In September, the Courtauld won planning permission for the scheme, designed by the architects Witherford Watson Mann, from Westminster Council. Somerset House, where the Courtauld Institute of Art and Courtauld Gallery have been based since 1989, is a 1770s listed building designed by William Chambers, so obtaining planning consent proved to be a complex process. With a pledge of £9.4m from the Heritage Lottery Fund and a further £9m promised by private donors (LVMH is making a contribution), the institute is now more than halfway to its £30m funding target for the gallery refurbishment.
The Great Room is on the second floor and has been divided by temporary walls since 2002, so visitors currently have little sense of the volume of the 200 sq. m space. Ernst Vegelin, the Courtauld Gallery’s director, now wants to remove the partitions to create a “climactic moment” at the end of the collection displays.
The challenge will be to avoid the art being swamped by the architecture. The room’s walls are more than five metres high, which could dwarf the paintings. The initial solution in the planning application is to install a freestanding, box-like structure near the centre, where paintings could be hung on the exterior and light-sensitive works on paper could be displayed inside. Another option is to break up the central space with sculptures.
The redevelopment will also carve out a new second-floor space for temporary exhibitions, which will replace the existing gallery. Meanwhile, the first-floor Fine Rooms, which house Old Master paintings by Goya, Rubens and Gainsborough, will be restored. The Courtauld will continue to show around 190 of the 550 paintings in its collection.
Vegelin stresses that the project is about quality rather than expansion. It will upgrade the gallery’s public facilities and create a new learning centre, as well as improve the spaces for art handling, storage and conservation. The Conway Library of more than one million art historical images—currently available as prints on card—will be digitised. The gallery expects visitor numbers to jump from the 188,000 recorded in 2016 to between 300,000 and 350,000 after the refurbishment is completed in late 2020.
The second phase of the project, known as Courtauld Connects, will focus on the institute’s research and learning facilities. Estimated to cost a further £20m, the work will include digitising the Witt Library, a resource of around two million reproductions of paintings, drawings and prints from Western art.
The ambitious development will be steered by Lord Browne, the former BP chief executive who was appointed as chair of the Courtauld Institute in September. He was previously the chairman of Tate, where he helped to raise £260m for Tate Modern’s 2016 extension.

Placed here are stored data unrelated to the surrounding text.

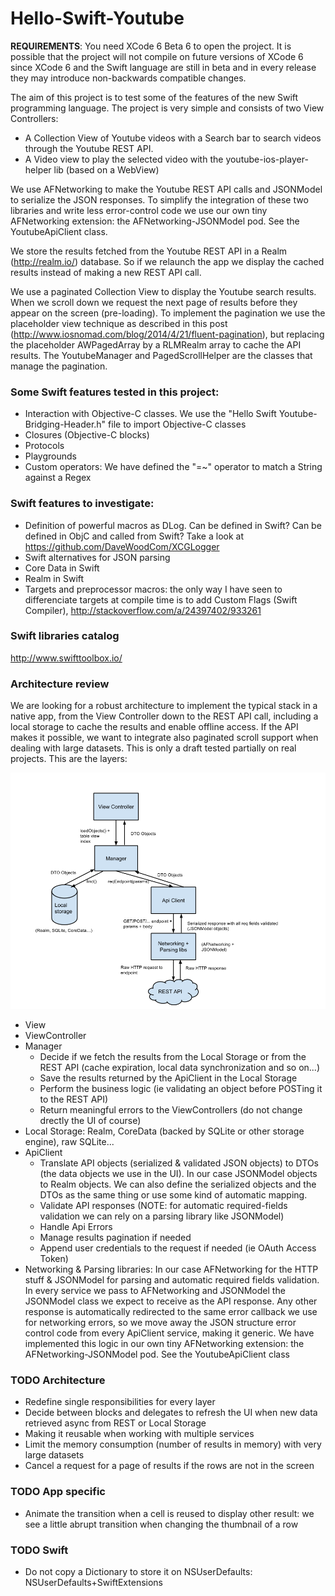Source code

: Hello-Swift-Youtube
===================

**REQUIREMENTS**: You need XCode 6 Beta 6 to open the project. It is possible that the project will not compile on future versions of XCode 6 since XCode 6 and the Swift language are still in beta and in every release they may introduce non-backwards compatible changes.

The aim of this project is to test some of the features of the new Swift programming language. The project is very simple and consists of two View Controllers: 

- A Collection View of Youtube videos with a Search bar to search videos through the Youtube REST API.
- A Video view to play the selected video with the youtube-ios-player-helper lib (based on a WebView)

We use AFNetworking to make the Youtube REST API calls and JSONModel to serialize the JSON responses. To simplify the integration of these two libraries and write less error-control code we use our own tiny AFNetworking extension: the AFNetworking-JSONModel pod. See the YoutubeApiClient class.

We store the results fetched from the Youtube REST API in a Realm (http://realm.io/) database. So if we relaunch the app we display the cached results instead of making a new REST API call.

We use a paginated Collection View to display the Youtube search results. When we scroll down we request the next page of results before they appear on the screen (pre-loading). To implement the pagination we use the placeholder view technique as described in this post (http://www.iosnomad.com/blog/2014/4/21/fluent-pagination), but replacing the placeholder AWPagedArray by a RLMRealm array to cache the API results. The YoutubeManager and PagedScrollHelper are the classes that manage the pagination.

### Some Swift features tested in this project:
- Interaction with Objective-C classes. We use the "Hello Swift Youtube-Bridging-Header.h" file to import Objective-C classes
- Closures (Objective-C blocks)
- Protocols
- Playgrounds
- Custom operators: We have defined the "=~" operator to match a String against a Regex

### Swift features to investigate:
- Definition of powerful macros as DLog. Can be defined in Swift? Can be defined in ObjC and called from Swift? Take a look at https://github.com/DaveWoodCom/XCGLogger
- Swift alternatives for JSON parsing
- Core Data in Swift
- Realm in Swift
- Targets and preprocessor macros: the only way I have seen to differenciate targets at compile time is to add Custom Flags (Swift Compiler), http://stackoverflow.com/a/24397402/933261

### Swift libraries catalog
http://www.swifttoolbox.io/

### Architecture review
We are looking for a robust architecture to implement the typical stack in a native app, from the View Controller down to the REST API call, including a local storage to cache the results and enable offline access. If the API makes it possible, we want to integrate also paginated scroll support when dealing with large datasets. This is only a draft tested partially on real projects. This are the layers:

![Architecture schema](https://github.com/IGZjuantrias/Hello-Swift-Youtube/blob/master/Doc/REST-Storage-View_Architecture.png)

- View
- ViewController
- Manager
  - Decide if we fetch the results from the Local Storage or from the REST API (cache expiration, local data synchronization and so on...)
  - Save the results returned by the ApiClient in the Local Storage
  - Perform the business logic (ie validating an object before POSTing it to the REST API)
  - Return meaningful errors to the ViewControllers (do not change drectly the UI of course)
- Local Storage: Realm, CoreData (backed by SQLite or other storage engine), raw SQLite...
- ApiClient
  - Translate API objects (serialized & validated JSON objects) to DTOs (the data objects we use in the UI). In our case JSONModel objects to Realm objects. We can also define the serialized objects and the DTOs as the same thing or use some kind of automatic mapping.
  - Validate API responses (NOTE: for automatic required-fields validation we can rely on a parsing library like JSONModel)
  - Handle Api Errors
  - Manage results pagination if needed
  - Append user credentials to the request if needed (ie OAuth Access Token)
- Networking & Parsing libraries: In our case AFNetworking for the HTTP stuff & JSONModel for parsing and automatic required fields validation. In every service we pass to AFNetworking and JSONModel the JSONModel class we expect to receive as the API response. Any other response is automatically redirected to the same error callback we use for networking errors, so we move away the JSON structure error control code from every ApiClient service, making it generic. We have implemented this logic in our own tiny AFNetworking extension: the AFNetworking-JSONModel pod. See the YoutubeApiClient class

### TODO Architecture
- Redefine single responsibilities for every layer
- Decide between blocks and delegates to refresh the UI when new data retrieved async from REST or Local Storage
- Making it reusable when working with multiple services
- Limit the memory consumption (number of results in memory) with very large datasets
- Cancel a request for a page of results if the rows are not in the screen

### TODO App specific
- Animate the transition when a cell is reused to display other result: we see a little abrupt transition when changing the thumbnail of a row 

### TODO Swift
- Do not copy a Dictionary to store it on NSUserDefaults: NSUserDefaults+SwiftExtensions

Van Gogh self-portrait goes to Amsterdam
Van Gogh’s Self-Portrait with Bandaged Ear (1889) is to leave London for the first time since 1955, The Art Newspaper can reveal. The Courtauld’s painting will travel to the Van Gogh Museum, where it will be shown in the Van Gogh and Japan exhibition (23 March-24 June 2018) and remain with the Amsterdam museum’s permanent collection until the Courtauld Gallery reopens in 2020.
The Courtauld is also planning travelling exhibitions of its Impressionist and Post-Impressionist paintings in Europe, Asia and possibly the US. The international tour will help fund the gallery’s redevelopment and ongoing care of the collection. Other paintings will be lent to London’s National Gallery and to UK regional venues where the Courtauld textile company once had factories.